§ TASK DIRECTIONS:
So that nothing is lost, restate each entry exactly as supplied.

Dataset records:
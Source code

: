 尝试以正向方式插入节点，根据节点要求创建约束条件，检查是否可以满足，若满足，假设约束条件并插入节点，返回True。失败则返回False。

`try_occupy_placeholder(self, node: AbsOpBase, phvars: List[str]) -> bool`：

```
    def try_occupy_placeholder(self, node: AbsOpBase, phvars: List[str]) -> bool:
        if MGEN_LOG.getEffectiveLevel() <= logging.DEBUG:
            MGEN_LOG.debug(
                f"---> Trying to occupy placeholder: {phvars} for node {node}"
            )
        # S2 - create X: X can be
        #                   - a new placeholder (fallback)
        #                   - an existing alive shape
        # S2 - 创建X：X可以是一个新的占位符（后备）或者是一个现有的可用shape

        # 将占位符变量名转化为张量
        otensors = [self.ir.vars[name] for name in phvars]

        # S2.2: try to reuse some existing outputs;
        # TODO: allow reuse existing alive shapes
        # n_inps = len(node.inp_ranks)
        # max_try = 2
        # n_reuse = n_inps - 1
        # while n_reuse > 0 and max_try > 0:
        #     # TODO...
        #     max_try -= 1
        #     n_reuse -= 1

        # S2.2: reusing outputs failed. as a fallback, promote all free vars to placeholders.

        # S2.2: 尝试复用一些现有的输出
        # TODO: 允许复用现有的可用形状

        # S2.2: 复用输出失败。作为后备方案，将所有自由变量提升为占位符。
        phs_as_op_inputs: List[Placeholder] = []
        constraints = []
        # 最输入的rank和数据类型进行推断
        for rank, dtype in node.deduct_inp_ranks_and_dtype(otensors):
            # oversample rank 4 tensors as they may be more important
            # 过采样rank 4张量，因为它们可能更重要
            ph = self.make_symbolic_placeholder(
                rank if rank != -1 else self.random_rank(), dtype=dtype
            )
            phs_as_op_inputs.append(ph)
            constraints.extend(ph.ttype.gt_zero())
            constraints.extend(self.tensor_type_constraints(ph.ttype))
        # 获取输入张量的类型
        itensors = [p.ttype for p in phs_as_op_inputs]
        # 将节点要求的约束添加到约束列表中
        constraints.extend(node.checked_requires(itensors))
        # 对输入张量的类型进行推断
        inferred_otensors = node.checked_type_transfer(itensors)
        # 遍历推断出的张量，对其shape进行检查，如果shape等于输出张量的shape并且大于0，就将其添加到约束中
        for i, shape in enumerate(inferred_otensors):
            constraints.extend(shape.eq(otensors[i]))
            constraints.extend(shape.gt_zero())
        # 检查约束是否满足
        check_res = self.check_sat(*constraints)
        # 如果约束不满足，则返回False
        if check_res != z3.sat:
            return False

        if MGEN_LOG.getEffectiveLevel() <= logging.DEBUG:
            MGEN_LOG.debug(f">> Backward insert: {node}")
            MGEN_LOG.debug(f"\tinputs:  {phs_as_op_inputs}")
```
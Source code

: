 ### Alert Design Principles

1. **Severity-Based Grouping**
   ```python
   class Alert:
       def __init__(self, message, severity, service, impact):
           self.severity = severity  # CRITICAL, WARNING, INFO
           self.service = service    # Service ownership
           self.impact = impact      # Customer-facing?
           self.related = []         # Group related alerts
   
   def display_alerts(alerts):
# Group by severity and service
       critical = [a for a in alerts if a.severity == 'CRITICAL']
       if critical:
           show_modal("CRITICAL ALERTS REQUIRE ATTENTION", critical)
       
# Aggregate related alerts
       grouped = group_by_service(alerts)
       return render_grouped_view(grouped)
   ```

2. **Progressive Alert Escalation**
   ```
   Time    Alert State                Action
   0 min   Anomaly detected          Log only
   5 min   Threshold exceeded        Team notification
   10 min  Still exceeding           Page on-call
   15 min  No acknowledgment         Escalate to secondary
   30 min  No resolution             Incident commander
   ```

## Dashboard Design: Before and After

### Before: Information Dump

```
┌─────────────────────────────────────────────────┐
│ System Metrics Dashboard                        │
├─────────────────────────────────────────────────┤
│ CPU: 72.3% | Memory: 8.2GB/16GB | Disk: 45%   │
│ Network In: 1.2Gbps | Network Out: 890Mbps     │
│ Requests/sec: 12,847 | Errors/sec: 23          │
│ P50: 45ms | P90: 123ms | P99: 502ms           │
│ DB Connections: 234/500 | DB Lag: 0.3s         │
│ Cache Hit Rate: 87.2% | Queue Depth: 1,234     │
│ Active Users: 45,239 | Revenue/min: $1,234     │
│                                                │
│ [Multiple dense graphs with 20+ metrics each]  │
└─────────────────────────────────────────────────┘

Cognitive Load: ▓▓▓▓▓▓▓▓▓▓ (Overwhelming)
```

§ RESPONSE BOX:
Source code

: 尝试以正向方式插入节点，根据节点要求创建约束条件，检查是否可以满足，若满足，假设约束条件并插入节点，返回True。失败则返回False。

`try_occupy_placeholder(self, node: AbsOpBase, phvars: List[str]) -> bool`：

```
    def try_occupy_placeholder(self, node: AbsOpBase, phvars: List[str]) -> bool:
        if MGEN_LOG.getEffectiveLevel() <= logging.DEBUG:
            MGEN_LOG.debug(
                f"---> Trying to occupy placeholder: {phvars} for node {node}"
            )
        # S2 - create X: X can be
        #                   - a new placeholder (fallback)
        #                   - an existing alive shape
        # S2 - 创建X：X可以是一个新的占位符（后备）或者是一个现有的可用shape

        # 将占位符变量名转化为张量
        otensors = [self.ir.vars[name] for name in phvars]

        # S2.2: try to reuse some existing outputs;
        # TODO: allow reuse existing alive shapes
        # n_inps = len(node.inp_ranks)
        # max_try = 2
        # n_reuse = n_inps - 1
        # while n_reuse > 0 and max_try > 0:
        #     # TODO...
        #     max_try -= 1
        #     n_reuse -= 1

        # S2.2: reusing outputs failed. as a fallback, promote all free vars to placeholders.

        # S2.2: 尝试复用一些现有的输出
        # TODO: 允许复用现有的可用形状

        # S2.2: 复用输出失败。作为后备方案，将所有自由变量提升为占位符。
        phs_as_op_inputs: List[Placeholder] = []
        constraints = []
        # 最输入的rank和数据类型进行推断
        for rank, dtype in node.deduct_inp_ranks_and_dtype(otensors):
            # oversample rank 4 tensors as they may be more important
            # 过采样rank 4张量，因为它们可能更重要
            ph = self.make_symbolic_placeholder(
                rank if rank != -1 else self.random_rank(), dtype=dtype
            )
            phs_as_op_inputs.append(ph)
            constraints.extend(ph.ttype.gt_zero())
            constraints.extend(self.tensor_type_constraints(ph.ttype))
        # 获取输入张量的类型
        itensors = [p.ttype for p in phs_as_op_inputs]
        # 将节点要求的约束添加到约束列表中
        constraints.extend(node.checked_requires(itensors))
        # 对输入张量的类型进行推断
        inferred_otensors = node.checked_type_transfer(itensors)
        # 遍历推断出的张量，对其shape进行检查，如果shape等于输出张量的shape并且大于0，就将其添加到约束中
        for i, shape in enumerate(inferred_otensors):
            constraints.extend(shape.eq(otensors[i]))
            constraints.extend(shape.gt_zero())
        # 检查约束是否满足
        check_res = self.check_sat(*constraints)
        # 如果约束不满足，则返回False
        if check_res != z3.sat:
            return False

        if MGEN_LOG.getEffectiveLevel() <= logging.DEBUG:
            MGEN_LOG.debug(f">> Backward insert: {node}")
            MGEN_LOG.debug(f"\tinputs:  {phs_as_op_inputs}")
```
Source code

: ### Alert Design Principles

1. **Severity-Based Grouping**
   ```python
   class Alert:
       def __init__(self, message, severity, service, impact):
           self.severity = severity  # CRITICAL, WARNING, INFO
           self.service = service    # Service ownership
           self.impact = impact      # Customer-facing?
           self.related = []         # Group related alerts
   
   def display_alerts(alerts):
# Group by severity and service
       critical = [a for a in alerts if a.severity == 'CRITICAL']
       if critical:
           show_modal("CRITICAL ALERTS REQUIRE ATTENTION", critical)
       
# Aggregate related alerts
       grouped = group_by_service(alerts)
       return render_grouped_view(grouped)
   ```

2. **Progressive Alert Escalation**
   ```
   Time    Alert State                Action
   0 min   Anomaly detected          Log only
   5 min   Threshold exceeded        Team notification
   10 min  Still exceeding           Page on-call
   15 min  No acknowledgment         Escalate to secondary
   30 min  No resolution             Incident commander
   ```

## Dashboard Design: Before and After

### Before: Information Dump

```
┌─────────────────────────────────────────────────┐
│ System Metrics Dashboard                        │
├─────────────────────────────────────────────────┤
│ CPU: 72.3% | Memory: 8.2GB/16GB | Disk: 45%   │
│ Network In: 1.2Gbps | Network Out: 890Mbps     │
│ Requests/sec: 12,847 | Errors/sec: 23          │
│ P50: 45ms | P90: 123ms | P99: 502ms           │
│ DB Connections: 234/500 | DB Lag: 0.3s         │
│ Cache Hit Rate: 87.2% | Queue Depth: 1,234     │
│ Active Users: 45,239 | Revenue/min: $1,234     │
│                                                │
│ [Multiple dense graphs with 20+ metrics each]  │
└─────────────────────────────────────────────────┘

Cognitive Load: ▓▓▓▓▓▓▓▓▓▓ (Overwhelming)
```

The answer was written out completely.